[EXTRACTED ENTRIES]

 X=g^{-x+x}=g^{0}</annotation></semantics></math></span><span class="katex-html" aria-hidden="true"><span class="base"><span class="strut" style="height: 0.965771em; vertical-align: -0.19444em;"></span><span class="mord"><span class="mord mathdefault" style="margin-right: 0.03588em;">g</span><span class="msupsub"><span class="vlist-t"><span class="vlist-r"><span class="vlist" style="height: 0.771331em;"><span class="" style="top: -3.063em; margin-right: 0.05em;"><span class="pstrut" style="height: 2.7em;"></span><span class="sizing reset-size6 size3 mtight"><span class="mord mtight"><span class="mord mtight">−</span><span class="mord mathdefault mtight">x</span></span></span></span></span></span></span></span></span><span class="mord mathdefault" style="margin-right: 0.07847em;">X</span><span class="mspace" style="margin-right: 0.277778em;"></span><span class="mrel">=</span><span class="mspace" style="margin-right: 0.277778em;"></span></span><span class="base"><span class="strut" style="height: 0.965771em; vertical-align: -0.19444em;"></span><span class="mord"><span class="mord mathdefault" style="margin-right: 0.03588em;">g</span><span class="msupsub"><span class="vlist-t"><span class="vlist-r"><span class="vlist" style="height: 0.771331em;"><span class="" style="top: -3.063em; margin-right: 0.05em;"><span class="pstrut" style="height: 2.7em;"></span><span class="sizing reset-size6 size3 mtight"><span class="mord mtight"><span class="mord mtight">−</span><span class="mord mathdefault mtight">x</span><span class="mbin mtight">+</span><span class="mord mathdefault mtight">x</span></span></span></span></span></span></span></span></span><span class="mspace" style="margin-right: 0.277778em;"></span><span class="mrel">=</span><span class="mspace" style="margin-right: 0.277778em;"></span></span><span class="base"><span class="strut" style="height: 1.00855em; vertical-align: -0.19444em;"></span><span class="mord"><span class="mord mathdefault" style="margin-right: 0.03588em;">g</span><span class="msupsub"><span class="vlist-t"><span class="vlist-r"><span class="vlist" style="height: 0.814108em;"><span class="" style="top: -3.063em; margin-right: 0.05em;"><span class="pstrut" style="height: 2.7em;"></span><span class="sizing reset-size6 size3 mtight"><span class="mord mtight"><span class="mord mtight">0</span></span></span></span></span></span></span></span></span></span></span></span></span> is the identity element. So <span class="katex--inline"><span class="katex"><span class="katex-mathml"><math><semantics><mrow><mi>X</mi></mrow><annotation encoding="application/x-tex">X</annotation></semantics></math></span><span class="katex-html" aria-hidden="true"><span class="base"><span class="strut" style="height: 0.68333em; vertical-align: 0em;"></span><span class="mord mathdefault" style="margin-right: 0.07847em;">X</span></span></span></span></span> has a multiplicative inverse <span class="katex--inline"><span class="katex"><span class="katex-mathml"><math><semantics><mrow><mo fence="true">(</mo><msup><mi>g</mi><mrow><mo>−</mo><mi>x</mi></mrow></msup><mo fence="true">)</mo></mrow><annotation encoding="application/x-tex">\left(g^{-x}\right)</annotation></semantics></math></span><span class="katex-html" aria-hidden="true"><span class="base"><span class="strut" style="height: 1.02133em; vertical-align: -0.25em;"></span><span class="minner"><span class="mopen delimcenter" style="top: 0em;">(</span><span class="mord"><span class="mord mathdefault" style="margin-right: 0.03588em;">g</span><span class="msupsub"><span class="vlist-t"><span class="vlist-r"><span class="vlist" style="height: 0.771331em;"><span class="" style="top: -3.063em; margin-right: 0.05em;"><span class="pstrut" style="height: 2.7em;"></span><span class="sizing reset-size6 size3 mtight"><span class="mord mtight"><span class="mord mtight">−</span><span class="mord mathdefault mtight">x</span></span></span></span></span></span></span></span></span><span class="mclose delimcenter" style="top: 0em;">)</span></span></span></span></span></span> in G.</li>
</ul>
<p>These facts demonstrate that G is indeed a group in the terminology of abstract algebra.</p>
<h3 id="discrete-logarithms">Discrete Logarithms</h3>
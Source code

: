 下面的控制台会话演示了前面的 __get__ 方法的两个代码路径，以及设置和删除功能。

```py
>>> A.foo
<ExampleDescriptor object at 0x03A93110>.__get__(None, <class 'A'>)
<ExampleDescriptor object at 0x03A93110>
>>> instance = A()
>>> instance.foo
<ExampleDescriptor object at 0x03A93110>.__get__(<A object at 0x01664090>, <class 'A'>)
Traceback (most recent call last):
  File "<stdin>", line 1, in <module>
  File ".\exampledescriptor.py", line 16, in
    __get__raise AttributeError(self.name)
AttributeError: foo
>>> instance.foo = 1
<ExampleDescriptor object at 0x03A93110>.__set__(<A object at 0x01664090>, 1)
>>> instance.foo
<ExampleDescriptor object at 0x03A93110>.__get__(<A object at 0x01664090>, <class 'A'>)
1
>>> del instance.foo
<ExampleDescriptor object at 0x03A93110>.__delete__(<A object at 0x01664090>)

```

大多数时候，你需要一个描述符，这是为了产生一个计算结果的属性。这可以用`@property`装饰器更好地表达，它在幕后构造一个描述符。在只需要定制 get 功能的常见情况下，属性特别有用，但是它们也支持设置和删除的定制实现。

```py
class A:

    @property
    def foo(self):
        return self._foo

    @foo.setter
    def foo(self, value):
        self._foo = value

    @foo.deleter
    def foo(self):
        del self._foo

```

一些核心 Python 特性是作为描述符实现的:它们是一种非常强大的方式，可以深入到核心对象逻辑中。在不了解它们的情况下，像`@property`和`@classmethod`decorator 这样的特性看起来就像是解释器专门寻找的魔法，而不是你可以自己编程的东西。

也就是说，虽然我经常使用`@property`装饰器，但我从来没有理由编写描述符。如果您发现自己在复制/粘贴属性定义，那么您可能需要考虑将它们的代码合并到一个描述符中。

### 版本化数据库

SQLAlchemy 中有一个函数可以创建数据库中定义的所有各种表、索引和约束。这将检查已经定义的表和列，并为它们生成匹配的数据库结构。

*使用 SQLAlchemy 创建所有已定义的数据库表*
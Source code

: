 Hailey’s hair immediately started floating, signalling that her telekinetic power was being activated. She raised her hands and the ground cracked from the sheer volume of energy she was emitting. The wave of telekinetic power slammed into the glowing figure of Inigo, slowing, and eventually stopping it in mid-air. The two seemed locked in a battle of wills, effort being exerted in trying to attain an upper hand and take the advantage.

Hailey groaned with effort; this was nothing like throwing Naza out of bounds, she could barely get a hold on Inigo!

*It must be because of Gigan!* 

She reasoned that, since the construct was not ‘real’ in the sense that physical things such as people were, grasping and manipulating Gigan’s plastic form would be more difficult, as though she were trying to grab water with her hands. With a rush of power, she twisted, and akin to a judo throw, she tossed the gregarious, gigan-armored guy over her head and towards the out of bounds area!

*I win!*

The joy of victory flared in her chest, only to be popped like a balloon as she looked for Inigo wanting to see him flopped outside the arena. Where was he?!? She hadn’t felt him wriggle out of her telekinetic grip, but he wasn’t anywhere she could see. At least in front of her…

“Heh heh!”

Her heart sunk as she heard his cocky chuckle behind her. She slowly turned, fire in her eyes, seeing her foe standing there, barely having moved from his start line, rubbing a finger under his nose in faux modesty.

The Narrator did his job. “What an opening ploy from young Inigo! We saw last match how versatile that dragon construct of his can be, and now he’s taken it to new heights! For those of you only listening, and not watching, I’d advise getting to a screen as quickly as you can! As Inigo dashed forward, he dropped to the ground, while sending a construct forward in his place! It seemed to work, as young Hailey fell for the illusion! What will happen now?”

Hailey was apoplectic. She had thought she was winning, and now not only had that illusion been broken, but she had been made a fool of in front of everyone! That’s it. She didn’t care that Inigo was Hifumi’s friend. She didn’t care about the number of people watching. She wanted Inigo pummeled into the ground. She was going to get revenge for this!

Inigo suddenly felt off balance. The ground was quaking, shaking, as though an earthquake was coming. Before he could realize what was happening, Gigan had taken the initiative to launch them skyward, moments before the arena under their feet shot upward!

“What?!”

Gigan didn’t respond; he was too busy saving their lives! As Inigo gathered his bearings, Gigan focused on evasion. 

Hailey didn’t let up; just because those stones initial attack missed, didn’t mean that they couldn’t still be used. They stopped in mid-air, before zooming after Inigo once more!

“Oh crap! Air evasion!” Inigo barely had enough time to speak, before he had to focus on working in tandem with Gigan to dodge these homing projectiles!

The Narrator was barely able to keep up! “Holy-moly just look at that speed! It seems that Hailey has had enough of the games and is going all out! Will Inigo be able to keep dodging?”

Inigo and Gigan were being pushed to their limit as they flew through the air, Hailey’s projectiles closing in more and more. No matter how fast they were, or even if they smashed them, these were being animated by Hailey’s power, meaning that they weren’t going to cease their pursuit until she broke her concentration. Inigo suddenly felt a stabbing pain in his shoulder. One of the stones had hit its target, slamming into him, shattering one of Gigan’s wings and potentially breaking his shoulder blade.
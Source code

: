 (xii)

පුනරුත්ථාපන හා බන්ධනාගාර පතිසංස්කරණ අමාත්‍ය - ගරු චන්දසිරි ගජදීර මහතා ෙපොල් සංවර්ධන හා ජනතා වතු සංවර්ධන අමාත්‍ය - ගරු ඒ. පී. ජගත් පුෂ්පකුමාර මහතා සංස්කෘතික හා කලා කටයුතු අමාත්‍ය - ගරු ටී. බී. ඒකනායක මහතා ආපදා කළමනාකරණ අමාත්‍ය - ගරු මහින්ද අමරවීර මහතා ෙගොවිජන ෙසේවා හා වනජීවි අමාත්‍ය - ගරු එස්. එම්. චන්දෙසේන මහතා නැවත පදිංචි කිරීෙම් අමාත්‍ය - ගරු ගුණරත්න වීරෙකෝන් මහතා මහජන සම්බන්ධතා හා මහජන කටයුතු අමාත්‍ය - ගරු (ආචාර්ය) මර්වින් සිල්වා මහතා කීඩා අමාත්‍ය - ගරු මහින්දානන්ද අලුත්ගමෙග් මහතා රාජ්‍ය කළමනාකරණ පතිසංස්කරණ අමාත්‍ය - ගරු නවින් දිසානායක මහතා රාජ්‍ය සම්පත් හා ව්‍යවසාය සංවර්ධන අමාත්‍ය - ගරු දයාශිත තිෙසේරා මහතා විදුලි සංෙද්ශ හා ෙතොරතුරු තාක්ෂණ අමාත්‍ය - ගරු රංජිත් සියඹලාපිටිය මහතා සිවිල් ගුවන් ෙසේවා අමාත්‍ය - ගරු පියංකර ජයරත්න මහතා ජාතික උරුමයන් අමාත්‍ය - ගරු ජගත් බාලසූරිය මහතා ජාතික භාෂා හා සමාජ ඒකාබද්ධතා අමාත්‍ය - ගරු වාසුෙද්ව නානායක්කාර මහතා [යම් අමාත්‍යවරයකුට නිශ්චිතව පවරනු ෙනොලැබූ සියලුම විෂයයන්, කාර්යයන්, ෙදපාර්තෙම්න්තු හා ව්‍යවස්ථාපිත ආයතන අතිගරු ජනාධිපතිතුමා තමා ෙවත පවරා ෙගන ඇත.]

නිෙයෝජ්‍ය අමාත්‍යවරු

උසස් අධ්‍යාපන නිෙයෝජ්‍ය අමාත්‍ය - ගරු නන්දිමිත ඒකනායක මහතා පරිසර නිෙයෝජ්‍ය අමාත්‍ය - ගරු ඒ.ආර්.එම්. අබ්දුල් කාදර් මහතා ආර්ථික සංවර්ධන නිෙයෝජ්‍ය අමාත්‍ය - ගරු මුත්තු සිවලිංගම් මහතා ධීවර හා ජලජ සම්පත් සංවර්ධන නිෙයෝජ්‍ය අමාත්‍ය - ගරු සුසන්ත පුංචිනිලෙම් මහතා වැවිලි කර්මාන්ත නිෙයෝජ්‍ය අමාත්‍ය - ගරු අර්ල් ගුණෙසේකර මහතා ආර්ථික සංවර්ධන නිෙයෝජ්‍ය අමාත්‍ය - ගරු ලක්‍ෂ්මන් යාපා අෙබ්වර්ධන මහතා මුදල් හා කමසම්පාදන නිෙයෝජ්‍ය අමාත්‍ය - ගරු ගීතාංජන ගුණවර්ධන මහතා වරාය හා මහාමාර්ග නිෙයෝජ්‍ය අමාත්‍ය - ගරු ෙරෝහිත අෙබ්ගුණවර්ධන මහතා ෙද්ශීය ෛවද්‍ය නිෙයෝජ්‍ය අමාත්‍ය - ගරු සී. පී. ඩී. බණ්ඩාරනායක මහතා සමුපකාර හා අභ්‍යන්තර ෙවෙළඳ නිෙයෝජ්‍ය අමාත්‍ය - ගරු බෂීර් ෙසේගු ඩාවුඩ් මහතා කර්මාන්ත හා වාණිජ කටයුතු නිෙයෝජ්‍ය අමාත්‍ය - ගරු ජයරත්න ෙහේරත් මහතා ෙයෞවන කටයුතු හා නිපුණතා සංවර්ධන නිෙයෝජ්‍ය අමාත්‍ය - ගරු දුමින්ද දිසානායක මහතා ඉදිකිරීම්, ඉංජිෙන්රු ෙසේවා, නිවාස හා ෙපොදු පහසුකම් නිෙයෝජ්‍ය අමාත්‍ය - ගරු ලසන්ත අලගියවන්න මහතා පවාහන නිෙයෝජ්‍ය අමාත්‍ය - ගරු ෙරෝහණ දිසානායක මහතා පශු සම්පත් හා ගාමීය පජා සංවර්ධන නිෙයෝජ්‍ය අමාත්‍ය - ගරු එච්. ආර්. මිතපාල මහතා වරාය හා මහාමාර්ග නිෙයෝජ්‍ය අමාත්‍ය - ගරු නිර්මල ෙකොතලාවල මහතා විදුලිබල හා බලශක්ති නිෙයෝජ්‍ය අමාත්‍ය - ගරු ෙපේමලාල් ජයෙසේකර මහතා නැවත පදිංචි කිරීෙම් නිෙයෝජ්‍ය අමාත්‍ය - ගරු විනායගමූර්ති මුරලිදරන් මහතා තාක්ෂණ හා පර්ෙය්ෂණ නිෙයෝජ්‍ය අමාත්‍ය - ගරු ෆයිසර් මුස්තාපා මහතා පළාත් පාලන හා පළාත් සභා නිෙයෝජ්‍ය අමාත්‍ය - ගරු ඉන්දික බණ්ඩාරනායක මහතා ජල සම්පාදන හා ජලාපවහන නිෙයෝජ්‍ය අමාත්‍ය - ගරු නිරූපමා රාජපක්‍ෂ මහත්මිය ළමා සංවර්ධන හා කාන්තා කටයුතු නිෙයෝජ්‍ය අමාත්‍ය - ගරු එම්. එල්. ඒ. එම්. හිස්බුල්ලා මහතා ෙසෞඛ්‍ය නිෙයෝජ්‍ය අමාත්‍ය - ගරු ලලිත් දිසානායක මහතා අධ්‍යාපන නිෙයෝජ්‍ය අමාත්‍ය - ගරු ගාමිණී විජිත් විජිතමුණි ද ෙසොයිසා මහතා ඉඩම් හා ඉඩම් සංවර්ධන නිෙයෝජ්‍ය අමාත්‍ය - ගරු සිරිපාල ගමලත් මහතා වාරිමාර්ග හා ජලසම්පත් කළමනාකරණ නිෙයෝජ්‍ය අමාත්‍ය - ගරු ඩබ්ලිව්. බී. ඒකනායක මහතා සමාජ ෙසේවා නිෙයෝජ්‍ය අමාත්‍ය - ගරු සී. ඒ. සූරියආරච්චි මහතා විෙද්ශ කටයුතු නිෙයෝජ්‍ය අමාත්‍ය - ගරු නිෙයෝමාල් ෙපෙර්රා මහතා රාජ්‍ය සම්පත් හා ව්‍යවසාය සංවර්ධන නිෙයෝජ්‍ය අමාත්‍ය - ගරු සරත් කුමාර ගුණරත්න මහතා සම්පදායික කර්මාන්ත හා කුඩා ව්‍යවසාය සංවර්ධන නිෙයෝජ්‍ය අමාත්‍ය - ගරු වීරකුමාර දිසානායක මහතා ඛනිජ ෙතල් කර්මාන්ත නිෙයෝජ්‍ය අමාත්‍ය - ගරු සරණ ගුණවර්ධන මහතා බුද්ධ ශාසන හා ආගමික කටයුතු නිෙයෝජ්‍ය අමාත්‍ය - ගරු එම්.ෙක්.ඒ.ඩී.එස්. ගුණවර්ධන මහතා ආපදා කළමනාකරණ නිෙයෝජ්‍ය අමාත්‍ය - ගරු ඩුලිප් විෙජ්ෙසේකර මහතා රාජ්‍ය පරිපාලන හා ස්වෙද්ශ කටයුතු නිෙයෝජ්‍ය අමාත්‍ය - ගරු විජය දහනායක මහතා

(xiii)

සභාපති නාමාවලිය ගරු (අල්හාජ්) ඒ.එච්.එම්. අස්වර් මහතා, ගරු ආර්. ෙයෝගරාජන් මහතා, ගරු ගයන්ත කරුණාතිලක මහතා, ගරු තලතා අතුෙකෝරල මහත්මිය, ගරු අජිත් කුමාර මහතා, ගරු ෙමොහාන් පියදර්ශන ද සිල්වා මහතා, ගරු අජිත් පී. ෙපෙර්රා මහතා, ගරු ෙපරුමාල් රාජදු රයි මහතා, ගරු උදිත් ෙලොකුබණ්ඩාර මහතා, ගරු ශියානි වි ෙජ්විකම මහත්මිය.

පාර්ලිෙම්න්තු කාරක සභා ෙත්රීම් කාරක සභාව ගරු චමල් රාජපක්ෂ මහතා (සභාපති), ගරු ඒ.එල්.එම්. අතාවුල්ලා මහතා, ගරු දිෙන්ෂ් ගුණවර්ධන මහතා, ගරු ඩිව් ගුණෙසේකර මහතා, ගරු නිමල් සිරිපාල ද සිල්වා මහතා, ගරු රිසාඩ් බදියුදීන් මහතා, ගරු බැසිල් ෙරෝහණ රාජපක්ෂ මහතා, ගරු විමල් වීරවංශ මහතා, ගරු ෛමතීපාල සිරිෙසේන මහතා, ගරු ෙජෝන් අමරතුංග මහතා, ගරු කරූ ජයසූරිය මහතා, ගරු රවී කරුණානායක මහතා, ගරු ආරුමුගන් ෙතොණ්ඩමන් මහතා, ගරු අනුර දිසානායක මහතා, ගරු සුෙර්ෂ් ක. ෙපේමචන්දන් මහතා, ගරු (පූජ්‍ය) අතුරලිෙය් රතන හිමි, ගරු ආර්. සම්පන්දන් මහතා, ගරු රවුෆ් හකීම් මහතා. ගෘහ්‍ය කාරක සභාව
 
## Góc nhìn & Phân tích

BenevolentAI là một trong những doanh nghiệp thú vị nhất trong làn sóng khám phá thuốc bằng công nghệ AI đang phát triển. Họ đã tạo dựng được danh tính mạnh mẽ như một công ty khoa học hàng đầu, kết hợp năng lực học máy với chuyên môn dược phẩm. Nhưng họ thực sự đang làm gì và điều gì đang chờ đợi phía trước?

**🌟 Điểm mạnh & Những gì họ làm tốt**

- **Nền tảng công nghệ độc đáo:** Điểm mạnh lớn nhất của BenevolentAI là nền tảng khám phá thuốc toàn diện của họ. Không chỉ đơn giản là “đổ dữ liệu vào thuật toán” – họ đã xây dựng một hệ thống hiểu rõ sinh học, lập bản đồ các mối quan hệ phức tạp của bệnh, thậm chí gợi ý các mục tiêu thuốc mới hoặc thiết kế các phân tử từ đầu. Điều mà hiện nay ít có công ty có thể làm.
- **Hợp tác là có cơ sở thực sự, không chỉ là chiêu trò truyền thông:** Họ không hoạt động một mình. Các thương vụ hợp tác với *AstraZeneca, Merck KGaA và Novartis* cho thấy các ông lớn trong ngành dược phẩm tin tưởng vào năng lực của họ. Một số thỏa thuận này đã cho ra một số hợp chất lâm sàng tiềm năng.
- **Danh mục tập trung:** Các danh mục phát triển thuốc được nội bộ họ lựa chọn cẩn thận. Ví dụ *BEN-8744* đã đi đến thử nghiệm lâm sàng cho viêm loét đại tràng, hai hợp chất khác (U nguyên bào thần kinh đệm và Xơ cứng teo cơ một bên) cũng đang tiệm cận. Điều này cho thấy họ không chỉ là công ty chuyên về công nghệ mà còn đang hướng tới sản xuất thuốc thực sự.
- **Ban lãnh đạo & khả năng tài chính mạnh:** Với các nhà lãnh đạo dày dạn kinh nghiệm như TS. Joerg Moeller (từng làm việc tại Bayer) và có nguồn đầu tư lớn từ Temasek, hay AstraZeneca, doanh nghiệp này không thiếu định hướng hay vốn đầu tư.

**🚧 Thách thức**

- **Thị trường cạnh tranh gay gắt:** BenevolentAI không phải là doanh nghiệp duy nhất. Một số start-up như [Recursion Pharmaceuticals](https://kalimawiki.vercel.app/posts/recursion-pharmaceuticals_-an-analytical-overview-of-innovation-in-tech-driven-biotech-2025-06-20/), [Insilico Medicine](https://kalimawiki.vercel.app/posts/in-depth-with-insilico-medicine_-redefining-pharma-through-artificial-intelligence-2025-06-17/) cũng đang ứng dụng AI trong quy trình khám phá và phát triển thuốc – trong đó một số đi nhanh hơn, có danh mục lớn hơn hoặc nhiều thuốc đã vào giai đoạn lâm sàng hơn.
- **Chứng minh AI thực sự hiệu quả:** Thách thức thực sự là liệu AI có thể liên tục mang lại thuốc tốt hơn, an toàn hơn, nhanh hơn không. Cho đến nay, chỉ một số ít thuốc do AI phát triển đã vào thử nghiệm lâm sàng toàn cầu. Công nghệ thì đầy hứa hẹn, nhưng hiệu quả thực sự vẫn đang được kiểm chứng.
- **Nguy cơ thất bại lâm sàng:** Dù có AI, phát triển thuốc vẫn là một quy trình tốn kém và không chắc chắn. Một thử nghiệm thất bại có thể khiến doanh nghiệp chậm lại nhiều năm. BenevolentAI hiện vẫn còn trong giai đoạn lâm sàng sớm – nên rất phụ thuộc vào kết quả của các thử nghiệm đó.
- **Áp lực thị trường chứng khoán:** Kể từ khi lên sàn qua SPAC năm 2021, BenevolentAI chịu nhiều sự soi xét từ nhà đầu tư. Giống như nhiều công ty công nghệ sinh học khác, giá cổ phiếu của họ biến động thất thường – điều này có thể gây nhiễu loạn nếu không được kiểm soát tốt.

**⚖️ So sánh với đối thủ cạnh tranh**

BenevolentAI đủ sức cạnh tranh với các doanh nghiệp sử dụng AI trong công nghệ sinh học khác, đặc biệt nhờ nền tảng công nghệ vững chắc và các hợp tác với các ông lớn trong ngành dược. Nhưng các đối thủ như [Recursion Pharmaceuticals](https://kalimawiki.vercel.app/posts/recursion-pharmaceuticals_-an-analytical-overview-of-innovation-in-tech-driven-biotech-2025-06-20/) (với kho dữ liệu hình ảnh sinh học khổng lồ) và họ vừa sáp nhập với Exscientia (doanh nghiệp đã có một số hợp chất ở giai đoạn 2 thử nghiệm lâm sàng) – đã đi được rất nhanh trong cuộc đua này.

[/EXTRACTED ENTRIES]

▶ **WHAT THE EXERCISE ASKS**
Compute how many lines of the records above hold the string "evasion". Give the number with no other output.

▶ **ANSWER FOR THE TASK**
2